Exercise 1 — See Your System Calls
# On Linux: install strace if needed
# sudo apt install strace (Ubuntu/Debian)
# sudo dnf install strace (Fedora/RHEL)
# 1. Trace a simple Python program and count syscalls
strace -c python3 -c "print('hello')" 2>&1 | tail -20
# 2. How many openat() calls does Python make just to print hello?
# (Hint: it loads many .pyc files and shared libraries)
strace -e trace=openat python3 -c "print('hello')" 2>&1 | grep -c openat
Exercise 2 — Inspect the Memory Hierarchy
# View your CPU's cache sizes on Linux
getconf LEVEL1_DCACHE_SIZE # L1 data cache in bytes
getconf LEVEL2_CACHE_SIZE # L2 cache
getconf LEVEL3_CACHE_SIZE # L3 cache
# Alternative: detailed CPU info from the kernel
cat /sys/devices/system/cpu/cpu0/cache/index0/size # L1
cat /sys/devices/system/cpu/cpu0/cache/index1/size # L1i or L2
cat /sys/devices/system/cpu/cpu0/cache/index2/size # L2 or L3
cat /sys/devices/system/cpu/cpu0/cache/index3/size # L3
# On macOS
sysctl hw.l1icachesize hw.l1dcachesize hw.l2cachesize hw.l3cachesize
Exercise 3 — See Interrupts in Action
# Watch interrupt counts change in real-time (Linux)
# Column 1 is the IRQ number, columns 2+ are per-CPU counts
watch -n 0.5 cat /proc/interrupts
# While watching, move your mouse or type in another terminal
# Notice which IRQ line increments with keyboard/mouse input
# See the timer interrupt specifically (usually IRQ 0 or LOC)

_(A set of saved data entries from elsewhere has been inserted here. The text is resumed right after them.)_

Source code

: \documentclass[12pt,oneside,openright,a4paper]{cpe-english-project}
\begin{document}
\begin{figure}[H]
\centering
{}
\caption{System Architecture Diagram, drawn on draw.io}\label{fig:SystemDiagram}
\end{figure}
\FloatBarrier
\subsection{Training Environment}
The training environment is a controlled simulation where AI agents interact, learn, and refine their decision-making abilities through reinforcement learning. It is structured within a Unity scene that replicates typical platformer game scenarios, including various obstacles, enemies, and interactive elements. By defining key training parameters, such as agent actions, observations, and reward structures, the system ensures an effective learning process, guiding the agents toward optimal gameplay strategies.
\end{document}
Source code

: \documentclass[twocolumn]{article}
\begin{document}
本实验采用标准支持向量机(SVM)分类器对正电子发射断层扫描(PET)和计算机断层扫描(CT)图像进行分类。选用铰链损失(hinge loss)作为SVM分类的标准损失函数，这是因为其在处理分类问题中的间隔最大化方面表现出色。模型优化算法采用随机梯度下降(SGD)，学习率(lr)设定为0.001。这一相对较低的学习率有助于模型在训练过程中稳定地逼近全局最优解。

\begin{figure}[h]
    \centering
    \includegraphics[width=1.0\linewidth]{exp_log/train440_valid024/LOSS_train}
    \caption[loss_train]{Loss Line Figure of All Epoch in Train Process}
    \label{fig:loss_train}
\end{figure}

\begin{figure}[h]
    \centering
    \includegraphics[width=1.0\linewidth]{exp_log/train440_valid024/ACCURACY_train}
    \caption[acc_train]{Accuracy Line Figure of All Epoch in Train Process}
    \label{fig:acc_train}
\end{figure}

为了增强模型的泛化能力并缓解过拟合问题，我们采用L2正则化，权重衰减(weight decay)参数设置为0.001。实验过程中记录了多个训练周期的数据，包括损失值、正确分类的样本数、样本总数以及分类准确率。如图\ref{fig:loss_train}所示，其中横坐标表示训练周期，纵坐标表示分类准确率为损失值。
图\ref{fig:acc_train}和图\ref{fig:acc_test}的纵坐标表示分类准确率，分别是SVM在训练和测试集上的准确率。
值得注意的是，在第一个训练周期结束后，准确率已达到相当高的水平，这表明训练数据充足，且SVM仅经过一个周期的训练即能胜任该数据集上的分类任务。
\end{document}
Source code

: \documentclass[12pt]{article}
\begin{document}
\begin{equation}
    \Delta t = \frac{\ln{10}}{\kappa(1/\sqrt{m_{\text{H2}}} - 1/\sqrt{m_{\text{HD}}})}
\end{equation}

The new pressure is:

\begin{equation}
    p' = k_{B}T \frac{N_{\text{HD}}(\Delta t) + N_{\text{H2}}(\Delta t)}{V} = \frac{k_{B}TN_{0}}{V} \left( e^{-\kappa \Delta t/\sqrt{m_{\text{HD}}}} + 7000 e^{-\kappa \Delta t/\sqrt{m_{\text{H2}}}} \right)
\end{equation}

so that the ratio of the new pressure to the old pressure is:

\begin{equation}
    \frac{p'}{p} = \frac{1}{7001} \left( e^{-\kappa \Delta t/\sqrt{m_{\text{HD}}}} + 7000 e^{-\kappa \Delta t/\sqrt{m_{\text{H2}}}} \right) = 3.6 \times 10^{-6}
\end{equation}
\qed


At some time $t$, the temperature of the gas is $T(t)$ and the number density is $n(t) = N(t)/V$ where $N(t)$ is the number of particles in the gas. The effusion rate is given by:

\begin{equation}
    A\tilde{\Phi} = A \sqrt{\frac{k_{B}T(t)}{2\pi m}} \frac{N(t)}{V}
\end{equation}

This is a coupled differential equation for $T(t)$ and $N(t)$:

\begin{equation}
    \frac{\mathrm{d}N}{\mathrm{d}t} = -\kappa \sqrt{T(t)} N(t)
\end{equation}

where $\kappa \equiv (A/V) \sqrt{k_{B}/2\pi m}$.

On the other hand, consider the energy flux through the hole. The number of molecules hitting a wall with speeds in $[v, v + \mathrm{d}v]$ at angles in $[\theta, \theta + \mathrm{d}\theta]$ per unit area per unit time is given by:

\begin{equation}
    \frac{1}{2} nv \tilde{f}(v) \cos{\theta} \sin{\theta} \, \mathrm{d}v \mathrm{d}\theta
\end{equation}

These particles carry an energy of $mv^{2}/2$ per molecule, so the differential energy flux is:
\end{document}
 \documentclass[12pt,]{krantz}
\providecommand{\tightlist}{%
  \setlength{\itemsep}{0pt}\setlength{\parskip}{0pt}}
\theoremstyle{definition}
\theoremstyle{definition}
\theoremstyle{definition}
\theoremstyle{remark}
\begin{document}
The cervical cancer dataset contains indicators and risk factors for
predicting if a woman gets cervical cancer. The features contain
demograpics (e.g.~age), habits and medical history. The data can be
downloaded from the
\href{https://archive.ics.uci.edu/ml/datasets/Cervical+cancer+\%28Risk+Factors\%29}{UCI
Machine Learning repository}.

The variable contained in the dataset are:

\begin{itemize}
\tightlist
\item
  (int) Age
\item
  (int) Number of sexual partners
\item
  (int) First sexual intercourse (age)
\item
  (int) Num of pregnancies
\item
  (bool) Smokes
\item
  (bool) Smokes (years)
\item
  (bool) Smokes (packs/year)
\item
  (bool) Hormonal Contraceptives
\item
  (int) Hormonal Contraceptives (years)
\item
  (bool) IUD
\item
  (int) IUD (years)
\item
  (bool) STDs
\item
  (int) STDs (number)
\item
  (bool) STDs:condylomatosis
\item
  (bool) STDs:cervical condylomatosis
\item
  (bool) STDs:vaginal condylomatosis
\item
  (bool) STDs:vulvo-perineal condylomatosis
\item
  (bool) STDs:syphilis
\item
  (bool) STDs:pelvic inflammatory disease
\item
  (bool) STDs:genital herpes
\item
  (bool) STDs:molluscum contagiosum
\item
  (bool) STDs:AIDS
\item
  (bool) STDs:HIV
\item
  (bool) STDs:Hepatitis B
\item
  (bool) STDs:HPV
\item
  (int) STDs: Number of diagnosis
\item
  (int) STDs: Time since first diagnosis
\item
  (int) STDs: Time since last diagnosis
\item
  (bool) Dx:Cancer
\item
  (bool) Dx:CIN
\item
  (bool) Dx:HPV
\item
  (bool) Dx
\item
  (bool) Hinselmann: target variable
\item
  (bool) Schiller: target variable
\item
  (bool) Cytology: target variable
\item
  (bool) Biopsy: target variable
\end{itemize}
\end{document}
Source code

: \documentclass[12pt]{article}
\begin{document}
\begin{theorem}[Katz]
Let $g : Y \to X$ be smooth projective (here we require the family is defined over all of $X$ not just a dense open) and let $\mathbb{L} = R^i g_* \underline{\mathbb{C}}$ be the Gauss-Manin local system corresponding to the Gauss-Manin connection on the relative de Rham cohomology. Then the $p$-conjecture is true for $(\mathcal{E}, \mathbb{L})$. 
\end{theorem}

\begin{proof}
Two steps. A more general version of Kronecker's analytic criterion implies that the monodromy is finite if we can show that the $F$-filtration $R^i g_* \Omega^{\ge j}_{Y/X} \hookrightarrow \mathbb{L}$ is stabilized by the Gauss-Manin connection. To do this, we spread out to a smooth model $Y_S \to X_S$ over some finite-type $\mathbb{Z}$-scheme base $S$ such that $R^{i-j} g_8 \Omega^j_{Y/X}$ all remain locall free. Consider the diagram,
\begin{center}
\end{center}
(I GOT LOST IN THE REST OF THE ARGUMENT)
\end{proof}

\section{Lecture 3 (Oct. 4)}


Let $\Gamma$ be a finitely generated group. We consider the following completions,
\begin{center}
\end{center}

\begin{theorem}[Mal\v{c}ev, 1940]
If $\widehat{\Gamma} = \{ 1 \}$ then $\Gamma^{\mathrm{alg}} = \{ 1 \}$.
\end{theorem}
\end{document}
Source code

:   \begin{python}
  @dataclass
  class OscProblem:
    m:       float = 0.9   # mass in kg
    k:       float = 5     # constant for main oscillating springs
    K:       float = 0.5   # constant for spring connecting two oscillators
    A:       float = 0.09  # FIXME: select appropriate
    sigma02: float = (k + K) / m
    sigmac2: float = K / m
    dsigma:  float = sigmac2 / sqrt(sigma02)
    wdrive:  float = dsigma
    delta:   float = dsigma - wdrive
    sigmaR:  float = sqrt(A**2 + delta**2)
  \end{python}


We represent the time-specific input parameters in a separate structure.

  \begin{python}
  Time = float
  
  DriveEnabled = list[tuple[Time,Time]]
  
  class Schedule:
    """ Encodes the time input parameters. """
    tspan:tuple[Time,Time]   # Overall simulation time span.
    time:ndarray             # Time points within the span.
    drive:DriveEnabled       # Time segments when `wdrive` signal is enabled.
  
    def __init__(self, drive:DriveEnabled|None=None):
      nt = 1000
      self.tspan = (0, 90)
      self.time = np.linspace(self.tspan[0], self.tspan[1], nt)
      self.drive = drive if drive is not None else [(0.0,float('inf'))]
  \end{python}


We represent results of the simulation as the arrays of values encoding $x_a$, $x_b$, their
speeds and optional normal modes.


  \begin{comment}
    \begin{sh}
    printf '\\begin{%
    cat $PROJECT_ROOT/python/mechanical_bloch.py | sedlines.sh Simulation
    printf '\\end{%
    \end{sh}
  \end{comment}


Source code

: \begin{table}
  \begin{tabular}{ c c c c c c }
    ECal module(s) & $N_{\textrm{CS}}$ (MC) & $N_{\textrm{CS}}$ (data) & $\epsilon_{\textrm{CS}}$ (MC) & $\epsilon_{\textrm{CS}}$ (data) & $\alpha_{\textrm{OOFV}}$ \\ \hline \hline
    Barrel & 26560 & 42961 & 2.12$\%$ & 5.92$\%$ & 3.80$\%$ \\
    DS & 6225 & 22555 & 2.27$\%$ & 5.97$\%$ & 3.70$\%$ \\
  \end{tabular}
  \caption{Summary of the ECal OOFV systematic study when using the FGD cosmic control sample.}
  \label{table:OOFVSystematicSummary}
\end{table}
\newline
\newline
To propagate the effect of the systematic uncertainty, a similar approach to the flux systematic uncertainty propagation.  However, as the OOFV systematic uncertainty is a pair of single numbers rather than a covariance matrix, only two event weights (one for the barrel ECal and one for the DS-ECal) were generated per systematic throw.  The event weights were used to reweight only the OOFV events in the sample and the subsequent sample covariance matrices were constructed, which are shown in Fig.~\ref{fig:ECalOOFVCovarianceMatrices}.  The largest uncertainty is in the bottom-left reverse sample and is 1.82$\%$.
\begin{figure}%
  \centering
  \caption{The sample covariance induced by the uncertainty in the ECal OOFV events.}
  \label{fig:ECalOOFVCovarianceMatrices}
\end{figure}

cat /proc/interrupts | grep -E "^(0|LOC|TIM)"
Exercise 4 — Observe Context Switches
# See how often the OS switches between processes
# cs = context switches per second, in = interrupts per second
vmstat 1 5
# More detail: voluntary vs involuntary context switches for a process
# Run a process and inspect its context switches
sleep 10 &
PID=$!
cat /proc/$PID/status | grep ctxt
wait
Conclusion & Next Steps
You've just built a foundational mental model of a computer system — one that will serve you across every specialisation in this series and beyond. The key ideas to carry forward:
- Layered abstraction is the core engineering principle — each layer hides complexity and provides a clean interface. Violations of layer boundaries are the source of most interesting bugs.
- The CPU is fast; memory is slow; disk is geological. Every performance-sensitive design decision flows from the memory hierarchy.
- Interrupts are asynchronous — hardware tells software "I'm done" via interrupts rather than the CPU polling. This is what makes multitasking and efficient I/O possible.
- System calls are the boundary between your code and the OS. They involve a privilege-level transition (Ring 3 to Ring 0) and are the mechanism through which all I/O, networking, memory allocation, and process management happens.